Specifically, the percentage of daily calories for children and adults that came from sugar-sweetened drinks between 2011 and 2014 was about 7%. The figure was a bit higher for boys (compared to girls) and for men (compared to women).

The report also found that about half of all adults over age 20 (and about two-thirds of all children) had at least one of these drinks every day.


Soda wasn't the only sugar-filled drink considered in the survey. It also took into account fruit juice with extra sugar and sweetened bottled water, sports drinks, energy drinks, and coffees and teas with added sugar.

These types of drinks have been linked to weight gain, tooth decay, type 2 diabetes and other conditions that can have a big impact on a person's health. That's because when we eat a lot of sugar without it accompanying protein and fat - things the body takes a longer time breaking down - our blood sugar levels tends to rise quickly and drop just as fast.

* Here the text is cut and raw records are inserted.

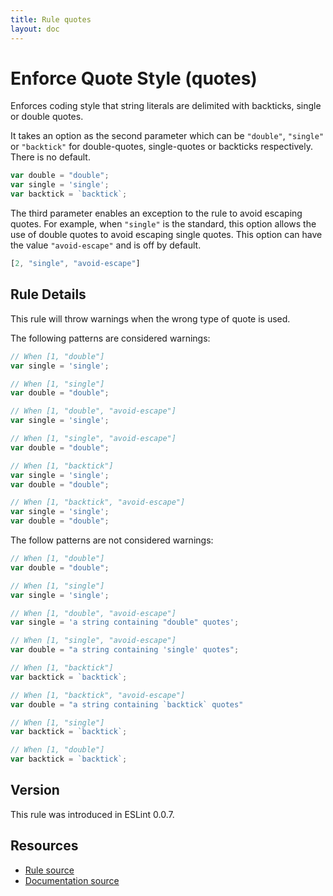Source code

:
 ```yaml
---
title: Rule quotes
layout: doc
---
```

<!-- Note: No pull requests accepted for this file. See README.md in the root directory for details. -->
# Enforce Quote Style (quotes)

Enforces coding style that string literals are delimited with backticks, single or double quotes.

It takes an option as the second parameter which can be `"double"`, `"single"` or `"backtick"` for double-quotes, single-quotes or backticks respectively. There is no default.

```js
var double = "double";
var single = 'single';
var backtick = `backtick`;
```

The third parameter enables an exception to the rule to avoid escaping quotes. For example, when `"single"` is the standard, this option allows the use of double quotes to avoid escaping single quotes. This option can have the value `"avoid-escape"` and is off by default.

```js
[2, "single", "avoid-escape"]
```

## Rule Details

This rule will throw warnings when the wrong type of quote is used.

The following patterns are considered warnings:

```js
// When [1, "double"]
var single = 'single';

// When [1, "single"]
var double = "double";

// When [1, "double", "avoid-escape"]
var single = 'single';

// When [1, "single", "avoid-escape"]
var double = "double";

// When [1, "backtick"]
var single = 'single';
var double = "double";

// When [1, "backtick", "avoid-escape"]
var single = 'single';
var double = "double";
```

The follow patterns are not considered warnings:

```js
// When [1, "double"]
var double = "double";

// When [1, "single"]
var single = 'single';

// When [1, "double", "avoid-escape"]
var single = 'a string containing "double" quotes';

// When [1, "single", "avoid-escape"]
var double = "a string containing 'single' quotes";

// When [1, "backtick"]
var backtick = `backtick`;

// When [1, "backtick", "avoid-escape"]
var double = "a string containing `backtick` quotes"

// When [1, "single"]
var backtick = `backtick`;

// When [1, "double"]
var backtick = `backtick`;
```

## Version

This rule was introduced in ESLint 0.0.7.

## Resources

* [Rule source](https://github.com/eslint/eslint/tree/master/lib/rules/quotes.js)
* [Documentation source](https://github.com/eslint/eslint/tree/master/docs/rules/quotes.md)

The best ways to cut back on sugar

Sugar-sweetened drinks, while they may taste good, don't tend to have any nutritional benefits that aren't available in food. Switching them out in favor of water or drinks with no added sugar, along with reducing the added sugar you get from grain-based desserts, are the two best ways to cut back on sugar.

Drinks and foods with added sugar accounts for 16% of children's diets, so these sweetened beverages account for almost half of that. The US Dietary guidelines released in January 2016 recommend less than 10% of a person's daily calories come from food and drinks with added sugar and specifically calls on people to cut out sugary drinks.

And ditching those drinks could pay off: According to a 2008 study of 173 obese women ages 25 to 50, researchers found that swapping out sweetened beverages with plain old water was linked with weight loss, independent from diet and exercise.